One of the things we did while we were in Arkansas was have a photographer come out to the farm and take some family pictures. The employees of Newton’s Pharmacy had generously gifted Marlene and Billy (Christy’s Parents) with a family photo session, and there was much discussion of how to deal with the winter weather, what to wear, and where the photo would be taken. There was also the matter of how to coordinate 12 people (4 of whom are between the ages of 2 months and 5 years). We decided to take pictures at four or five places on the farm on Crow Mountain, one of which (my favorite) was at the Native American Marker Tree.

Native American travelers required natural sources of food and water, good navigational skills, and a method of marking trails. They didn’t have neon signs or GPS.  So one of the ways they provided signposts and markers for their journeys was by wrapping a leather rope around a green sapling, so in time, it would grow in an obviously unnatural way to point the direction to a nearby village, water source, or natural shelter.

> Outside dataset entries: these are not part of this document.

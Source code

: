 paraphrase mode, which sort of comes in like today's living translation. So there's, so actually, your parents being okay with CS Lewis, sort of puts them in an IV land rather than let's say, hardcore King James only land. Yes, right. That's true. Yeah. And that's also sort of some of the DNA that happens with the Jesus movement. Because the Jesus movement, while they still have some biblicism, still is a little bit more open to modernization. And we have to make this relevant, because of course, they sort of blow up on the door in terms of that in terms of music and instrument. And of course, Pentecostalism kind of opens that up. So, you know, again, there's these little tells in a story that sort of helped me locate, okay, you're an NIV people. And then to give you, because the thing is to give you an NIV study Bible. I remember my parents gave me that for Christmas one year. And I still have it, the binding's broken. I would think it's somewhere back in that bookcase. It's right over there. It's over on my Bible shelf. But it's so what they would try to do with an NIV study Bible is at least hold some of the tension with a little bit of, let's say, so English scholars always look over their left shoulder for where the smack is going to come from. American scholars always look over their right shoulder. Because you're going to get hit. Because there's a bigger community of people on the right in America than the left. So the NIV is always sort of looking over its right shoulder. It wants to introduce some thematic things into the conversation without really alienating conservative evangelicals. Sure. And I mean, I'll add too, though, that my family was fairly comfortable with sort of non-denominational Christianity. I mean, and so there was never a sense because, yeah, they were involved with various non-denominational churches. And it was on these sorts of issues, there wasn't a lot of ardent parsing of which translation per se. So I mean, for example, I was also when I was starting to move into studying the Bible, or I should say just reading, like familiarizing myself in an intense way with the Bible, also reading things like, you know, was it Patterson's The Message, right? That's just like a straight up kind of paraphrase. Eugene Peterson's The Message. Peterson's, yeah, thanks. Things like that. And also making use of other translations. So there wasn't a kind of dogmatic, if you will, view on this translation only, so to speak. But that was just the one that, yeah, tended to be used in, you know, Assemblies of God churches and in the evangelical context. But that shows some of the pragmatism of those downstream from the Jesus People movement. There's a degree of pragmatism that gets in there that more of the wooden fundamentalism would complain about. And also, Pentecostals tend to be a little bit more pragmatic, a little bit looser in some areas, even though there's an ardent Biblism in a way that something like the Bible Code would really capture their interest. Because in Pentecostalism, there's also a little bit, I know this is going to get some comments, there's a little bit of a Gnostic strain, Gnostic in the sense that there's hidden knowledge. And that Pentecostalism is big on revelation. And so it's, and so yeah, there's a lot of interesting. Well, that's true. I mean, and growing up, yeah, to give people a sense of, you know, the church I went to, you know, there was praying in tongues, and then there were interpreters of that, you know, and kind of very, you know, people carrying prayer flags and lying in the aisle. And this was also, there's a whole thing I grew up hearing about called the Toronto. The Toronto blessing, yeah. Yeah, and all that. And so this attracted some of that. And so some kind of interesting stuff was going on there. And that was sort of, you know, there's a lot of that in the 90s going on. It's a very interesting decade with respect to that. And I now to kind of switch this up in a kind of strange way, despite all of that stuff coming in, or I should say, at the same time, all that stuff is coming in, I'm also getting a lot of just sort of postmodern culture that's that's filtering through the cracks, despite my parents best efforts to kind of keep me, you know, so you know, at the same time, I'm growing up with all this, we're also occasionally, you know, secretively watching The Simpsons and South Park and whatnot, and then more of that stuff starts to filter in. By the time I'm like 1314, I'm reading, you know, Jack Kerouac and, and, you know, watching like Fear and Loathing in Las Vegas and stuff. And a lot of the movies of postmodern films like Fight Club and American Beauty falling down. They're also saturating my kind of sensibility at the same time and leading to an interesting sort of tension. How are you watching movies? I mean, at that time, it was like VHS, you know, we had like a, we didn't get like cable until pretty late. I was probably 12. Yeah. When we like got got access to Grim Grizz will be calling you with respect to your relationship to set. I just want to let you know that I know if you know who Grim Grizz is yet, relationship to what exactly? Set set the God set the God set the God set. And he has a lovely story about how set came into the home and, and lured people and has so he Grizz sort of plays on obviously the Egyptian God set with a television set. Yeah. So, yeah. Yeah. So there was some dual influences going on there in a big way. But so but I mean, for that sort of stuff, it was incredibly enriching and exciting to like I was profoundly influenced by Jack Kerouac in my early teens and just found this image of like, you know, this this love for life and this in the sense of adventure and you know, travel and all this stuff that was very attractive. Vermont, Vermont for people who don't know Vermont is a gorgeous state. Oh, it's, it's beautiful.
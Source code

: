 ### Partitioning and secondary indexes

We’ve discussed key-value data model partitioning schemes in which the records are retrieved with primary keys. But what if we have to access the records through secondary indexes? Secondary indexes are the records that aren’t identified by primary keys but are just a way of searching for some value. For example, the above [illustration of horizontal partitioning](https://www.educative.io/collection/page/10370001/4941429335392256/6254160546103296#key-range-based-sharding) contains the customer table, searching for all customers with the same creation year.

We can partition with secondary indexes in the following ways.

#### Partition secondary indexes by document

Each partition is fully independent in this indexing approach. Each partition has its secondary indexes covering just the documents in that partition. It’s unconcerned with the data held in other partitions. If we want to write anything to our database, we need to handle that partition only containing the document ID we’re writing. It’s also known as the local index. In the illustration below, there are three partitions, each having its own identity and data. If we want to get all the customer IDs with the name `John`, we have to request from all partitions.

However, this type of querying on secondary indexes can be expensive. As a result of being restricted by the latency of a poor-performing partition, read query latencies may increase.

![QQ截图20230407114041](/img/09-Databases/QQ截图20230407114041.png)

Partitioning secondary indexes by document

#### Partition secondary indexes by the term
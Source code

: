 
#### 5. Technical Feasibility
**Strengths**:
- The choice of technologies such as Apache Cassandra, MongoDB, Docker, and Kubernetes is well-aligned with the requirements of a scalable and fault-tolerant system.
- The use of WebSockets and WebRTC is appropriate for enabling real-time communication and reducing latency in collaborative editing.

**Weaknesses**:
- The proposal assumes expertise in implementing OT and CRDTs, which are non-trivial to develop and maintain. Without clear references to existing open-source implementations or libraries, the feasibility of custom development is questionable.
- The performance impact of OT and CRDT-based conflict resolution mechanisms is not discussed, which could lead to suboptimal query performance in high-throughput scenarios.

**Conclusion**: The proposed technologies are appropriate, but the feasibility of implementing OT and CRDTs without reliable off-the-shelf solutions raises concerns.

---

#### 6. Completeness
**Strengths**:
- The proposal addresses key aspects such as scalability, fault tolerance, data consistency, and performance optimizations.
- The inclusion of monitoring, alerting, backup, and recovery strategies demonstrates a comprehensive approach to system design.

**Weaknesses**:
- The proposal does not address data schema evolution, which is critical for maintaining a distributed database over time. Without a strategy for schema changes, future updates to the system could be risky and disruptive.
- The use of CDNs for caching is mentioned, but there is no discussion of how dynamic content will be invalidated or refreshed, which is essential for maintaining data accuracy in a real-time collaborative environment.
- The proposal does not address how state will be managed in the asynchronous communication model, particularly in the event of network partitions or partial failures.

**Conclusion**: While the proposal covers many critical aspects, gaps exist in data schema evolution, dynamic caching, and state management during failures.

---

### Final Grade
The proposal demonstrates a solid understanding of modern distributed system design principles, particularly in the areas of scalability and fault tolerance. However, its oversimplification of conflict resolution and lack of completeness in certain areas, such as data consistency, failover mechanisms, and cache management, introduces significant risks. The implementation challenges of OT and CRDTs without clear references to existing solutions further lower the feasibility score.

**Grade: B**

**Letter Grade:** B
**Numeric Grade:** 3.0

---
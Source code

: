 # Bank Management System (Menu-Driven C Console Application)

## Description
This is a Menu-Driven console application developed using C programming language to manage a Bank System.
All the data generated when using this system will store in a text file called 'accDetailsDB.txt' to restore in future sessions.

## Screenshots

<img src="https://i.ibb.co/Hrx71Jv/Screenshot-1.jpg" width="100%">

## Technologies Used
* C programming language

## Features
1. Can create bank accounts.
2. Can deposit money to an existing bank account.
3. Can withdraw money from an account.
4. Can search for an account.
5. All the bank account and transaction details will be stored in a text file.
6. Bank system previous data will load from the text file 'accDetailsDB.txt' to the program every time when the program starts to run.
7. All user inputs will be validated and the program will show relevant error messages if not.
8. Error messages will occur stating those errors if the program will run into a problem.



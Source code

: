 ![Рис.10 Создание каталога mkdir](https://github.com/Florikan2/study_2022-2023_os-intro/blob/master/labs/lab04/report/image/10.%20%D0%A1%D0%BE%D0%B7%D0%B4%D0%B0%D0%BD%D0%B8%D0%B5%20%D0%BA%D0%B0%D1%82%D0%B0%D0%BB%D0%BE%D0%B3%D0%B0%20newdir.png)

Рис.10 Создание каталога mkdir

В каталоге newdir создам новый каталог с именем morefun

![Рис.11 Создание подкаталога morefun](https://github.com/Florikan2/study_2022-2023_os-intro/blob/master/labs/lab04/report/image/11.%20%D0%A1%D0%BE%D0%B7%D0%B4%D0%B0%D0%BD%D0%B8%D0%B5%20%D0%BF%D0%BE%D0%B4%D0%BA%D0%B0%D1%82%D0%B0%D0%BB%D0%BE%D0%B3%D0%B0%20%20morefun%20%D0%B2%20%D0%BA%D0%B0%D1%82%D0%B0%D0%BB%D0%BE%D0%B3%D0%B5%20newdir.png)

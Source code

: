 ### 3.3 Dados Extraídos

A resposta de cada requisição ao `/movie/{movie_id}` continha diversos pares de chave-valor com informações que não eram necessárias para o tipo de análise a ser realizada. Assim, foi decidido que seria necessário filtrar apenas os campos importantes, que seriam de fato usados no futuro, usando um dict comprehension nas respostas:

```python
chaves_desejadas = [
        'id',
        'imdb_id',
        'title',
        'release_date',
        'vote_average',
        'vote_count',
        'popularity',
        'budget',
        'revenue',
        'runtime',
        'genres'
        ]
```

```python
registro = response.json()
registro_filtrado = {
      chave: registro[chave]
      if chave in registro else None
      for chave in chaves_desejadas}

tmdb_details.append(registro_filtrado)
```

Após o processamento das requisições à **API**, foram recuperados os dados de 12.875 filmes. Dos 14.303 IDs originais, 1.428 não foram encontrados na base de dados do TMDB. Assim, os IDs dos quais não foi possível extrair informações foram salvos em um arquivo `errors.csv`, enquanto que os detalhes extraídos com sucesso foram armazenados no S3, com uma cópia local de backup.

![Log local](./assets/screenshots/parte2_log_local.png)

As we perched the kids on the bent over trunk of the old moss covered oak tree, and gathered around them for the photo, I couldn’t help but wonder as it witnessed this place in our family’s legacy, what the marker tree was marking.  Indeed, it does point toward a stream, and it also points in the direction of a hill where we have found flint and arrowheads—maybe the home of a village or hunting camp. My guess is that whatever it is marking, it would have been a welcome sign to weary Native American travelers—pointing in the general direction of something very important—something that was key to their journey and survival.

Similarly, God is perpetually dropping signs and markers in front of us trying to get our attention—signs that say, “I want to welcome you—to help you get stronger so you can welcome others. . . .  It can be simpler! Turn in here!” But we have to be willing to turn when the time comes, and tune our Spiritual GPS into “Still-Speaking God” mode to see the more subtle signs and markers in the din. The world will attempt to distract us with Vegas-style, darkness-shattering, flashing bright neon signs, bells, and whistles that scream “Stop here!” “Feel good here!” “Log in here!” “Get it here!” (And have your Cash, Visa, or MasterCard Ready!)  But if we look carefully, beyond the clamor, deeper in the woods, into the darker places, there are ancient, quiet, moss-covered signs—signs that mark a narrower but very rewarding path.  There are twisted, well-worn, God-rooted markers that whisper directive and transformative words that point us toward “Forgiveness,” “Repentance,” “Justice,” “Compassion,” and “Stillness.”

Our wise God’s markers are present in the wilderness we wander. It is our call to look for, identify the markers, and adjust course accordingly. I invite you to tune in and learn to interpret the signs and markers. And when we have the good fortune of finding one pointing in a new direction- let's cluster around it and celebrate the milestone. But let's not make the mistake of stopping there. Let's turn the corner and follow God's call to travel a different wisdom path. A path that is likely very ancient and also completely new.